■ **WHAT IS EXPECTED**
Copy every line of the data that includes the string "could".

■ **DATA TO EXAMINE**
──────────
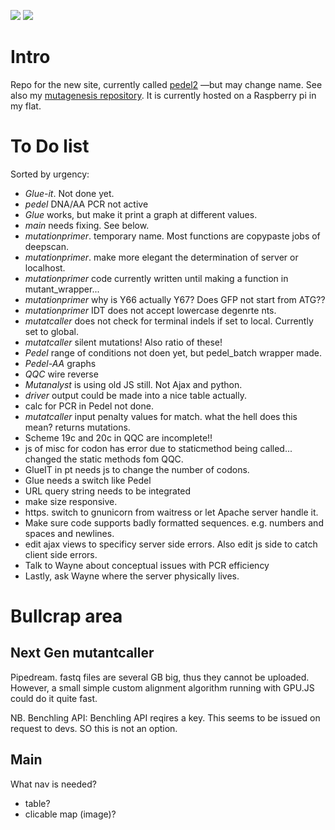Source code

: 
<a href="https://codeclimate.com/github/matteoferla/pedel2"><img src="https://codeclimate.com/github/matteoferla/pedel2/badges/gpa.svg" /></a>
<a href="https://codeclimate.com/github/matteoferla/pedel2/"><img src="https://codeclimate.com/github/matteoferla/pedel2/badges/issue_count.svg" /></a>

# Intro
Repo for the new site, currently called [pedel2](pi.matteoferla.com) —but may change name.
See also my [mutagenesis repository](https://github.com/matteoferla/mutagenesis).
It is currently hosted on a Raspberry pi in my flat.

# To Do list

Sorted by urgency:

* *Glue-it*. Not done yet.
* *pedel* DNA/AA PCR not active
* *Glue* works, but make it print a graph at different values.
* *main* needs fixing. See below.
* *mutationprimer*. temporary name. Most functions are copypaste jobs of deepscan.
* *mutationprimer*. make more elegant the determination of server or localhost.
* *mutationprimer* code currently written until making a function in mutant_wrapper...
* *mutationprimer* why is Y66 actually Y67? Does GFP not start from ATG??
* *mutationprimer* IDT does not accept lowercase degenrte nts.
* *mutatcaller* does not check for terminal indels if set to local. Currently set to global.
* *mutatcaller* silent mutations! Also ratio of these!
* *Pedel*  range of conditions not doen yet, but pedel_batch wrapper made.
* *Pedel-AA* graphs
* *QQC* wire reverse
* *Mutanalyst* is using old JS still. Not Ajax and python.
* *driver* output could be made into a nice table actually.
* calc for PCR in Pedel not done.
* *mutatcaller* input penalty values for match. what the hell does this mean?
returns mutations.    
* Scheme 19c and 20c in QQC are incomplete!!
* js of misc for codon has error due to staticmethod being called... changed the static methods fom QQC.
* GlueIT in pt needs js to change the number of codons.
* Glue needs a switch like Pedel
* URL query string needs to be integrated
* make size responsive.
* https. switch to gnunicorn from waitress or let Apache server handle it.
* Make sure code supports badly formatted sequences. e.g. numbers and spaces and newlines.
* edit ajax views to specificy server side errors. Also edit js side to catch client side errors.
* Talk to Wayne about conceptual issues with PCR efficiency
* Lastly, ask Wayne where the server physically lives.

# Bullcrap area

## Next Gen mutantcaller
Pipedream. fastq files are several GB big, thus they cannot be uploaded.
However, a small simple custom alignment algorithm running with GPU.JS could do it quite fast.

NB. Benchling API: Benchling API reqires a key. This seems to be issued on request to devs. SO this is not an option.

## Main
What nav is needed?
* table?
* clicable map (image)?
──────────
■ **TASK SOLUTION**
* *driver* output could be made into a nice table actually.
However, a small simple custom alignment algorithm running with GPU.JS could do it quite fast.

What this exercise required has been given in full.